Ellos nos siguen, pero nosotros no sabemos a dónde vamos. Como el flautista de Hamelin arrastramos a todos los niños a nuestra tonada. De pronto pasa la peor, nosotros salimos despedidos de una de las vueltas y ellas se quedan sola, ensimismadas, sin saber que hacer y en ese momento es cuando me doy cuenta eran ellas las que realmente, con sus sinuosas curvas les seducían. Con su ligero ir y venir de carreras quedaban atrapados en un estado de hipnosis del que no podían salir. Son forzados a ser bonitos de repetición, como en el juego lo que hace la madre lo repiten los hijos.

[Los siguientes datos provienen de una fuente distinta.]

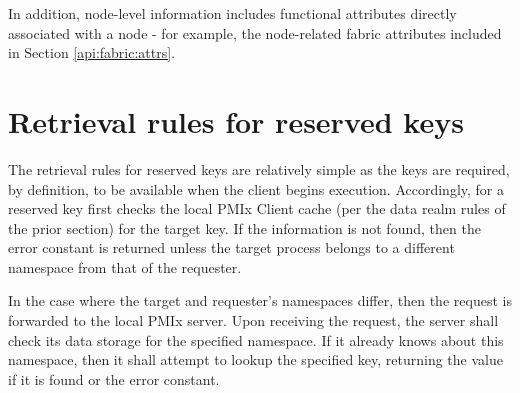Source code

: \vspace{\baselineskip}

In addition, node-level information includes functional attributes directly associated with a node - for example, the node-related fabric attributes included in Section \ref{api:fabric:attrs}.

\section{Retrieval rules for reserved keys}
\label{chap:api_rsvd_keys:retrules}

The retrieval rules for reserved keys are relatively simple as the keys are
required, by definition, to be available when the client begins execution.
Accordingly,  for a reserved key first checks the local
\ac{PMIx} Client cache (per the data realm rules of the prior section) for the target key. If the information is not found,
then the  error constant is returned unless the
target process belongs to a different namespace from that of the requester.

In the case where the target and requester's namespaces differ, then the
request is forwarded to the local \ac{PMIx} server. Upon receiving the
request, the server shall check its data storage for the specified namespace.
If it already knows about this namespace, then it shall attempt to lookup the
specified key, returning the value if it is found or the
 error constant.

Ellas solo seducen con sus instintos naturales de forma inconsciente, ni siquiera se dan cuenta del efecto devastador que pueden causar con una mirada fugaz, con el pequeño esbozo de sus sonrisas o con el más leve involuntario roce de su mano.
Son tan distintas que los niños están atrapados, solo las pueden seguir, lo harían hasta el fin del mundo si hiciera falta.
Pero (no se porque siempre hay un pero) el hechizo termina, la pócima deja de hacer efecto y como si de un sueño se tratase todo vuelve a la normalidad, los niños desaparecen y nosotros continuamos por nuestro caleidoscopio sin sentido.